Some other reported benefits of floatovoltaics include ease of deployment, installation, and cleaning; higher energy production; flexibility to share existing electrical infrastructures; and easy integration with existing hydroelectric power plants. However, experts say that there is a need to carefully analyse the trade-off between the ‘risk’ and the ‘return’ of floatovoltaics before hopping on to the bandwagon.
Can we mitigate biodiversity impacts associated with floatovoltaics?
In its latest report, the International Union for Conservation of Nature (IUCN) clearly highlights the lack of sufficient study and data on the long-term effects of deploying large-scale floatovoltaics on waterbodies. Moreover, since waterbody characteristics vary widely, the scale of impact is site-specific in nature and hence it is vital to take all factors into consideration before deploying the panels.
And while keeping the aquatic system free of PV cells should be the first choice, experts say that inevitable installations should be done only after analysing the depth profile and geomorphology of the water bodies.

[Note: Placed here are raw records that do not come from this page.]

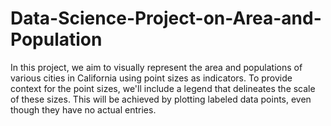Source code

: # Data-Science-Project-on-Area-and-Population
In this project, we aim to visually represent the area and populations of various cities in California using point sizes as indicators. To provide context for the point sizes, we'll include a legend that delineates the scale of these sizes. This will be achieved by plotting labeled data points, even though they have no actual entries.
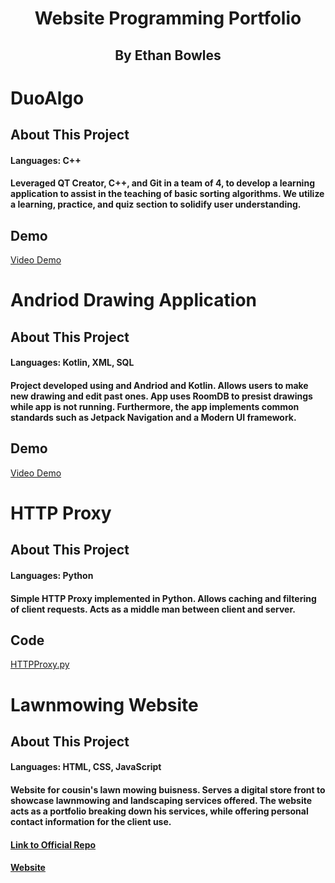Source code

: <h1 align="center">Website Programming Portfolio</h1>
<h2 align="center">By Ethan Bowles</h2>

# DuoAlgo
## About This Project
#### Languages: C++
#### Leveraged QT Creator, C++, and Git in a team of 4, to develop a learning application to assist in the teaching of basic sorting algorithms. We utilize a learning, practice, and quiz section to solidify user understanding.

## Demo
[Video Demo](https://drive.google.com/file/d/14oZwo6S6V0MmjKN4-MBA1dEMJKMObT6l/view?usp=sharing)

# Andriod Drawing Application
## About This Project
#### Languages: Kotlin, XML, SQL
#### Project developed using and Andriod and Kotlin. Allows users to make new drawing and edit past ones. App uses RoomDB to presist drawings while app is not running. Furthermore, the app implements common standards such as Jetpack Navigation and a Modern UI framework.

## Demo
[Video Demo](https://youtu.be/2Yhsurvms_I)

# HTTP Proxy
## About This Project
#### Languages: Python
#### Simple HTTP Proxy implemented in Python. Allows caching and filtering of client requests. Acts as a middle man between client and server.

## Code
[HTTPProxy.py](https://github.com/ethanbowles03/WebsitePortfolio/blob/main/HTTPproxy.py)

# Lawnmowing Website
## About This Project
#### Languages: HTML, CSS, JavaScript
#### Website for cousin's lawn mowing buisness. Serves a digital store front to showcase lawnmowing and landscaping services offered. The website acts as a portfolio breaking down his services, while offering personal contact information for the client use.
#### [Link to Official Repo](https://github.com/ethanbowles03/LawnMowingWebsite/)
#### [Website](https://snidermowing.com)

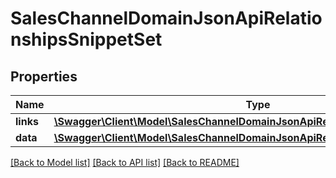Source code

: # SalesChannelDomainJsonApiRelationshipsSnippetSet

## Properties
Name | Type | Description | Notes
------------ | ------------- | ------------- | -------------
**links** | [**\Swagger\Client\Model\SalesChannelDomainJsonApiRelationshipsSnippetSetLinks**](SalesChannelDomainJsonApiRelationshipsSnippetSetLinks.md) |  | [optional] 
**data** | [**\Swagger\Client\Model\SalesChannelDomainJsonApiRelationshipsSnippetSetData**](SalesChannelDomainJsonApiRelationshipsSnippetSetData.md) |  | [optional] 

[[Back to Model list]](../../README.md#documentation-for-models) [[Back to API list]](../../README.md#documentation-for-api-endpoints) [[Back to README]](../../README.md)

“There exists a knowledge gap and we need to plug that as a priority. Moreover, in an aquatic system, each depth of water contributes to a different component of biodiversity. In case of an unavoidable installation, careful study of the water body becomes imperative. Decisions should be made on which part of the wetland should be taken away from biodiversity and from people who depend on these water bodies for livelihood. While big reservoirs are deep and their ability to host biodiversity is relatively limited, it is seldom absent,” says Jagadish Krishnaswamy, senior fellow, Ashoka Trust for Research in Ecology and Environment (ATREE).
Use of non-toxic and low corrosive material for project components; design altercations to ensure minimal coverage of the water surface, development of novel material, and technological modifications while installing the panels are some alternative that presumably can mitigate the possible adverse impacts.
“Design the installation to provide the least amount of shade to the water body. Allow enough space between rows of panels for light to pass through wherever possible and keep row widths to a minimum by installing solar panels in landscape orientation. Spacing can further mitigate the negative effects of the panels on water quality. Using horizontal directional drilling, anchors and floats, design the mooring and electrical system to prevent dragging on the bottom substrates,” adds Asundi of CSTEP.